**Data listing:**
==*==
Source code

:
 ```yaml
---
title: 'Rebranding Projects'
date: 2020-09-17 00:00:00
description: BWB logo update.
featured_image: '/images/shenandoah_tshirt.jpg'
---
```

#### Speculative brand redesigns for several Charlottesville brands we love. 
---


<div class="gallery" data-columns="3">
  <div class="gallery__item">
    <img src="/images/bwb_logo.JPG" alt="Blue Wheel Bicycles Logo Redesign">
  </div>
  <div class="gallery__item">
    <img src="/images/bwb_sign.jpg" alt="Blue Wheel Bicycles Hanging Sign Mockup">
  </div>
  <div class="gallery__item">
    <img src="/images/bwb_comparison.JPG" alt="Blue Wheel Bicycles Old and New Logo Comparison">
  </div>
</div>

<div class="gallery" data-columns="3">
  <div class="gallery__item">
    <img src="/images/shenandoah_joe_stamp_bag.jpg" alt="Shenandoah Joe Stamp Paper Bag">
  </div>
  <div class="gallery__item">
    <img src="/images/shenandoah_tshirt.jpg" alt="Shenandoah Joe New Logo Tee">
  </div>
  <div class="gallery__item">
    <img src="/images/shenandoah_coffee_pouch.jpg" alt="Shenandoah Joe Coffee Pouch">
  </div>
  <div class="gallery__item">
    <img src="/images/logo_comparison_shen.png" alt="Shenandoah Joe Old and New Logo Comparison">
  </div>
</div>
==*==
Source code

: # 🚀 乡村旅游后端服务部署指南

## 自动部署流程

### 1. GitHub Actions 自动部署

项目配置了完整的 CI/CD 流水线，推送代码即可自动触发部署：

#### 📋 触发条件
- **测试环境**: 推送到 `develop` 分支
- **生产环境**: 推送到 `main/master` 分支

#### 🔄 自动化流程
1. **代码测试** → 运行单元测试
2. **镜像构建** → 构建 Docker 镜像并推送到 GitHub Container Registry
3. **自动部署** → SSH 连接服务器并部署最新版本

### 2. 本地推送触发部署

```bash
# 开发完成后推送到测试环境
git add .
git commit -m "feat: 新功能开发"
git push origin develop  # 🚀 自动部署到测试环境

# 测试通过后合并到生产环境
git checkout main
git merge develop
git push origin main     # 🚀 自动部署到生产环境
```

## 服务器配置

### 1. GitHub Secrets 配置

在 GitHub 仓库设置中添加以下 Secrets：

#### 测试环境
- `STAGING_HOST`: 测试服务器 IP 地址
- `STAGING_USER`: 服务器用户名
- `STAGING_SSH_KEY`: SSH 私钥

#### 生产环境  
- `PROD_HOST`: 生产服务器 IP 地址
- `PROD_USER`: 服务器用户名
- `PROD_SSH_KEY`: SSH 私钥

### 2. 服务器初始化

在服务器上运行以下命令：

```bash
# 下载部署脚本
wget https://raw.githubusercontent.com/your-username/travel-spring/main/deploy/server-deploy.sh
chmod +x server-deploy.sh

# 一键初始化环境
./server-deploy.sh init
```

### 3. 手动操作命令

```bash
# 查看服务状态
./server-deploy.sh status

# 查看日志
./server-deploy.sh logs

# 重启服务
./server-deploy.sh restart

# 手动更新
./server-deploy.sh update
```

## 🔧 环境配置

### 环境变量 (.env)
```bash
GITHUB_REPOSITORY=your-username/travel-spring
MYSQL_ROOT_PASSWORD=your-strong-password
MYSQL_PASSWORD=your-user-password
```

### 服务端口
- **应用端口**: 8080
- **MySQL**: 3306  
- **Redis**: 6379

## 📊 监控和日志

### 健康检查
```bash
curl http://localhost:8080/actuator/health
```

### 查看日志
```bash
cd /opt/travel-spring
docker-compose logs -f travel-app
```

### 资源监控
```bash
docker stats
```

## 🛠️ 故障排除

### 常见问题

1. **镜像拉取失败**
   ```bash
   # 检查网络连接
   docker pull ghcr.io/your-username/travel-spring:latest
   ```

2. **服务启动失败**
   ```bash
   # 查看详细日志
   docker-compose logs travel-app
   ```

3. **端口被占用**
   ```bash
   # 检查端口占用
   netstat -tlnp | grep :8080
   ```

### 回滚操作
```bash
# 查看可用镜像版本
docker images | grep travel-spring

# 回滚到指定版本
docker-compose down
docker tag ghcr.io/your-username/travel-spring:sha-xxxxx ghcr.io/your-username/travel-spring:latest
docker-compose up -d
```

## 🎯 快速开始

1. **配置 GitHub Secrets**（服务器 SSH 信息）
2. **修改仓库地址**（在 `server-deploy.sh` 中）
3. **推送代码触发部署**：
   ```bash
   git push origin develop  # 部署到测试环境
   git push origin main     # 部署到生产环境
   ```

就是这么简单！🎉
==*==
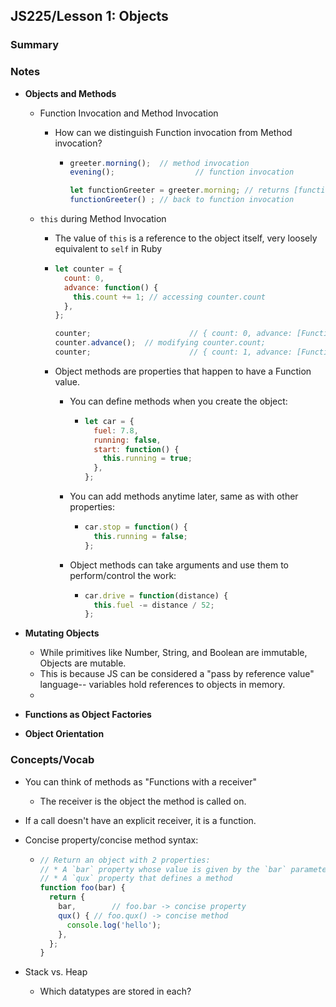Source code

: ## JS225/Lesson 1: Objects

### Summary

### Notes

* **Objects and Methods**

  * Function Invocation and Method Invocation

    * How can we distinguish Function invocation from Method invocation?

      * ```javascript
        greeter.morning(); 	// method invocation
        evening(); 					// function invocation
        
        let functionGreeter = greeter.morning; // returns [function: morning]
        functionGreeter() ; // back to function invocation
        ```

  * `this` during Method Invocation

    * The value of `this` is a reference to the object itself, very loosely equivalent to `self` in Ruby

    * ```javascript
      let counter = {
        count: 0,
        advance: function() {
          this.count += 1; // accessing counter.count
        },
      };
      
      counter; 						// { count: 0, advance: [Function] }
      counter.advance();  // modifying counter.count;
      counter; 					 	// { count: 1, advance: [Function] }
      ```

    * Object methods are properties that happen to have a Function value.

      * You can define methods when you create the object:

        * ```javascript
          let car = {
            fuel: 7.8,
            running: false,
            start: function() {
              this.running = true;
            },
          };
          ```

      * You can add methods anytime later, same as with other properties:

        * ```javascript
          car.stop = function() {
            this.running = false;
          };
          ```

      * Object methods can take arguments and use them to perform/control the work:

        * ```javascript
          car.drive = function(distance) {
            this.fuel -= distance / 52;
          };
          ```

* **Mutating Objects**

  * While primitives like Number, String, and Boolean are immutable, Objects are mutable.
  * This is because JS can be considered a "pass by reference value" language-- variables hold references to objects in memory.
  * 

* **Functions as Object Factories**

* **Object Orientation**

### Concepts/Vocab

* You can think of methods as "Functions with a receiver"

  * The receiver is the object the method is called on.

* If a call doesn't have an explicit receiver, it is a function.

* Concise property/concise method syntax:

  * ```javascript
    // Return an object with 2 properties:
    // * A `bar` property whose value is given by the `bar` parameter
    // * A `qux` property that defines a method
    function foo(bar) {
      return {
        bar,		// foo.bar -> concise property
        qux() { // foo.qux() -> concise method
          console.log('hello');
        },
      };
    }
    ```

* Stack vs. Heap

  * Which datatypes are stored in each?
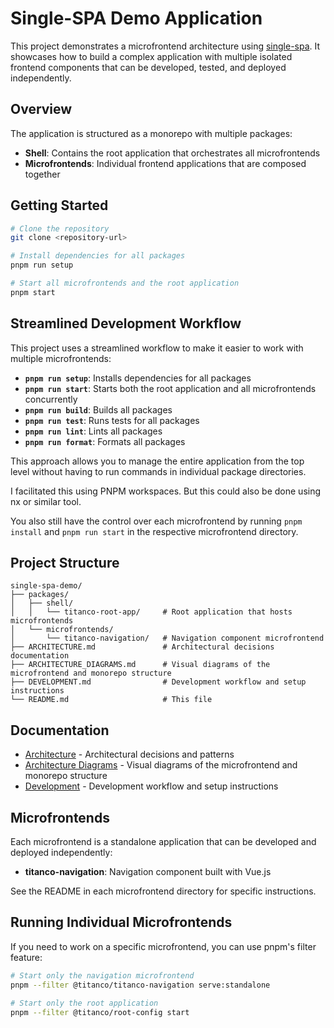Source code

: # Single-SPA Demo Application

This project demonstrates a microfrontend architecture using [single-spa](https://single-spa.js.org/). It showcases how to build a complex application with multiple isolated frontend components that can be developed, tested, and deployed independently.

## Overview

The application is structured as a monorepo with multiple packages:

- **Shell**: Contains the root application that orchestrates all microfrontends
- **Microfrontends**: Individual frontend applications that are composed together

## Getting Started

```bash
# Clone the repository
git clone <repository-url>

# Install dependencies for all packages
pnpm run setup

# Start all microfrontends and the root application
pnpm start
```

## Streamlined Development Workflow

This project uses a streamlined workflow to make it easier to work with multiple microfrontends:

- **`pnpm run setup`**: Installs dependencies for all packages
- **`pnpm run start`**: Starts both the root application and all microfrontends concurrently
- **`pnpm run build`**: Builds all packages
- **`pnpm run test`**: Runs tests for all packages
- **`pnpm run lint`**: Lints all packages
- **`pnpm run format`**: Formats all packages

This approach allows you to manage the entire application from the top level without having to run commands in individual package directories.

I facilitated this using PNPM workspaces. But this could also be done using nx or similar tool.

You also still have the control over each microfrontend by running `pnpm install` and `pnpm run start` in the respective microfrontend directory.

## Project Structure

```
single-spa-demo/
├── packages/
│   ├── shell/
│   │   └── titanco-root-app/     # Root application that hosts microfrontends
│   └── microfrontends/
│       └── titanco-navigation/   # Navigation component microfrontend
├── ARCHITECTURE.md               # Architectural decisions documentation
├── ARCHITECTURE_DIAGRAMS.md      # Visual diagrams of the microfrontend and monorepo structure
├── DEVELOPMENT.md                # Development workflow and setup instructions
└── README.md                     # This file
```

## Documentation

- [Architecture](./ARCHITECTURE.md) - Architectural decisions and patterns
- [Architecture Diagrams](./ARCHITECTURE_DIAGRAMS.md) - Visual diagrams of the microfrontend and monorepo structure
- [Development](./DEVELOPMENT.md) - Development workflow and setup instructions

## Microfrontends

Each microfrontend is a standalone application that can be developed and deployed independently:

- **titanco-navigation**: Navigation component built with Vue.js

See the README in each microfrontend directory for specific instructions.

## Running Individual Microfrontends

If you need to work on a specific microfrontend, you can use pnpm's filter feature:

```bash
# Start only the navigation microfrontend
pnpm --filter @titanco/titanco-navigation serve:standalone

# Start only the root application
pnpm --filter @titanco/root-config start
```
==*==
**Required action:** The lines of the records that contain the string "instructions" should be located and copied.

**Answer to the exercise:**
├── DEVELOPMENT.md                # Development workflow and setup instructions
- [Development](./DEVELOPMENT.md) - Development workflow and setup instructions
See the README in each microfrontend directory for specific instructions.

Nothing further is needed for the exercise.